» **About this exercise**:
All records given below must be printed word for word.

(Saved entries)
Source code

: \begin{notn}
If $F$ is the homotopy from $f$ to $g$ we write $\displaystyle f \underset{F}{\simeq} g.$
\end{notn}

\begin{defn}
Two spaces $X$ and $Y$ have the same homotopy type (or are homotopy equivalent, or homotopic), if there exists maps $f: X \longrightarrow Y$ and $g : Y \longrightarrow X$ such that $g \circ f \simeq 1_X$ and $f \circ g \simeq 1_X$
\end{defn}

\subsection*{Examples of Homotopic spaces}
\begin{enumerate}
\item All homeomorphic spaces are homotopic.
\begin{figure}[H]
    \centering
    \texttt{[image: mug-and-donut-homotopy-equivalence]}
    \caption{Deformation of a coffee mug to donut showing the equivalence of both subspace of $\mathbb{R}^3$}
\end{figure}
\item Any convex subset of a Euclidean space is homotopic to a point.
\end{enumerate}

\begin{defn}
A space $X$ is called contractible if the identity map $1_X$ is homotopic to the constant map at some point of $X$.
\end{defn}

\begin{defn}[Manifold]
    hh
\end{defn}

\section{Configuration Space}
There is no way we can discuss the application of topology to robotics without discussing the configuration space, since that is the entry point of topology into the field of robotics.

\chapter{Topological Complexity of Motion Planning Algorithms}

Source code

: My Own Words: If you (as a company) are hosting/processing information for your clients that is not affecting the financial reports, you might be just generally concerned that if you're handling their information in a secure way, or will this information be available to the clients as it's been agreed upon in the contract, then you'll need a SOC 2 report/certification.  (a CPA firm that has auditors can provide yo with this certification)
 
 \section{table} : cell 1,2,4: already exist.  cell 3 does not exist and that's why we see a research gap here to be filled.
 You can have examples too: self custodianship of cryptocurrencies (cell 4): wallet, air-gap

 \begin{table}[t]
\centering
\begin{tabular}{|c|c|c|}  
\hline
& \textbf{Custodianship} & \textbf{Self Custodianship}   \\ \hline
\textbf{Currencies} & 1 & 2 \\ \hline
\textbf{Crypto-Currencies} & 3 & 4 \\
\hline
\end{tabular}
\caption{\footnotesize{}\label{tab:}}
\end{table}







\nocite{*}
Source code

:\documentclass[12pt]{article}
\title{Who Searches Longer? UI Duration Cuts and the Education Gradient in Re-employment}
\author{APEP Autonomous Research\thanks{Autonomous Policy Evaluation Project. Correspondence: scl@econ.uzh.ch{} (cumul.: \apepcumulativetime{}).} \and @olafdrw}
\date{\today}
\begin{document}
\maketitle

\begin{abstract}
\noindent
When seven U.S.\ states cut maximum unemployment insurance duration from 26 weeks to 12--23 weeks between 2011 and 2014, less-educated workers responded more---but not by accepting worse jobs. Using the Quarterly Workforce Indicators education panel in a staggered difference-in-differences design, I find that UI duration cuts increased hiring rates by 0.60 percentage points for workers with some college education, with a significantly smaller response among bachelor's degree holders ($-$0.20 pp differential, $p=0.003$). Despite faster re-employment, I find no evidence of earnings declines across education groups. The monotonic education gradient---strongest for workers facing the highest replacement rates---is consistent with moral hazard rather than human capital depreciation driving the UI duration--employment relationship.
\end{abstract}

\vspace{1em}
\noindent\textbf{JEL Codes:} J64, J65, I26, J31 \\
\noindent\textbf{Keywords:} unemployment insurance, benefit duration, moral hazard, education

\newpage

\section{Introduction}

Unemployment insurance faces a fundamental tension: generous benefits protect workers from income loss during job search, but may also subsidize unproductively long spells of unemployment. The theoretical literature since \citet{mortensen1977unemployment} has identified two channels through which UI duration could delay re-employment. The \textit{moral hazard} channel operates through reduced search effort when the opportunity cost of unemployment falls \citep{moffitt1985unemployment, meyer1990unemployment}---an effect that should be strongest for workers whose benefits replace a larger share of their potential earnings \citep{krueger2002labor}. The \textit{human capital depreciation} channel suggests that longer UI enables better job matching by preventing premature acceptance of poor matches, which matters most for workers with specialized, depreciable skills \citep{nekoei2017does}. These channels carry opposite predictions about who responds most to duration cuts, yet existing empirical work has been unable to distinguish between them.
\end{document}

» **Solved problem**:
Source code

: \begin{notn}
If $F$ is the homotopy from $f$ to $g$ we write $\displaystyle f \underset{F}{\simeq} g.$
\end{notn}

\begin{defn}
Two spaces $X$ and $Y$ have the same homotopy type (or are homotopy equivalent, or homotopic), if there exists maps $f: X \longrightarrow Y$ and $g : Y \longrightarrow X$ such that $g \circ f \simeq 1_X$ and $f \circ g \simeq 1_X$
\end{defn}

\subsection*{Examples of Homotopic spaces}
\begin{enumerate}
\item All homeomorphic spaces are homotopic.
\begin{figure}[H]
    \centering
    \texttt{[image: mug-and-donut-homotopy-equivalence]}
    \caption{Deformation of a coffee mug to donut showing the equivalence of both subspace of $\mathbb{R}^3$}
\end{figure}
\item Any convex subset of a Euclidean space is homotopic to a point.
\end{enumerate}

\begin{defn}
A space $X$ is called contractible if the identity map $1_X$ is homotopic to the constant map at some point of $X$.
\end{defn}

\begin{defn}[Manifold]
    hh
\end{defn}

\section{Configuration Space}
There is no way we can discuss the application of topology to robotics without discussing the configuration space, since that is the entry point of topology into the field of robotics.

\chapter{Topological Complexity of Motion Planning Algorithms}

Source code

: My Own Words: If you (as a company) are hosting/processing information for your clients that is not affecting the financial reports, you might be just generally concerned that if you're handling their information in a secure way, or will this information be available to the clients as it's been agreed upon in the contract, then you'll need a SOC 2 report/certification.  (a CPA firm that has auditors can provide yo with this certification)
 
 \section{table} : cell 1,2,4: already exist.  cell 3 does not exist and that's why we see a research gap here to be filled.
 You can have examples too: self custodianship of cryptocurrencies (cell 4): wallet, air-gap

 \begin{table}[t]
\centering
\begin{tabular}{|c|c|c|}  
\hline
& \textbf{Custodianship} & \textbf{Self Custodianship}   \\ \hline
\textbf{Currencies} & 1 & 2 \\ \hline
\textbf{Crypto-Currencies} & 3 & 4 \\
\hline
\end{tabular}
\caption{\footnotesize{}\label{tab:}}
\end{table}







\nocite{*}
Source code

:\documentclass[12pt]{article}
\title{Who Searches Longer? UI Duration Cuts and the Education Gradient in Re-employment}
\author{APEP Autonomous Research\thanks{Autonomous Policy Evaluation Project. Correspondence: scl@econ.uzh.ch{} (cumul.: \apepcumulativetime{}).} \and @olafdrw}
\date{\today}
\begin{document}
\maketitle

\begin{abstract}
\noindent
When seven U.S.\ states cut maximum unemployment insurance duration from 26 weeks to 12--23 weeks between 2011 and 2014, less-educated workers responded more---but not by accepting worse jobs. Using the Quarterly Workforce Indicators education panel in a staggered difference-in-differences design, I find that UI duration cuts increased hiring rates by 0.60 percentage points for workers with some college education, with a significantly smaller response among bachelor's degree holders ($-$0.20 pp differential, $p=0.003$). Despite faster re-employment, I find no evidence of earnings declines across education groups. The monotonic education gradient---strongest for workers facing the highest replacement rates---is consistent with moral hazard rather than human capital depreciation driving the UI duration--employment relationship.
\end{abstract}

\vspace{1em}
\noindent\textbf{JEL Codes:} J64, J65, I26, J31 \\
\noindent\textbf{Keywords:} unemployment insurance, benefit duration, moral hazard, education

\newpage

\section{Introduction}

Unemployment insurance faces a fundamental tension: generous benefits protect workers from income loss during job search, but may also subsidize unproductively long spells of unemployment. The theoretical literature since \citet{mortensen1977unemployment} has identified two channels through which UI duration could delay re-employment. The \textit{moral hazard} channel operates through reduced search effort when the opportunity cost of unemployment falls \citep{moffitt1985unemployment, meyer1990unemployment}---an effect that should be strongest for workers whose benefits replace a larger share of their potential earnings \citep{krueger2002labor}. The \textit{human capital depreciation} channel suggests that longer UI enables better job matching by preventing premature acceptance of poor matches, which matters most for workers with specialized, depreciable skills \citep{nekoei2017does}. These channels carry opposite predictions about who responds most to duration cuts, yet existing empirical work has been unable to distinguish between them.
\end{document}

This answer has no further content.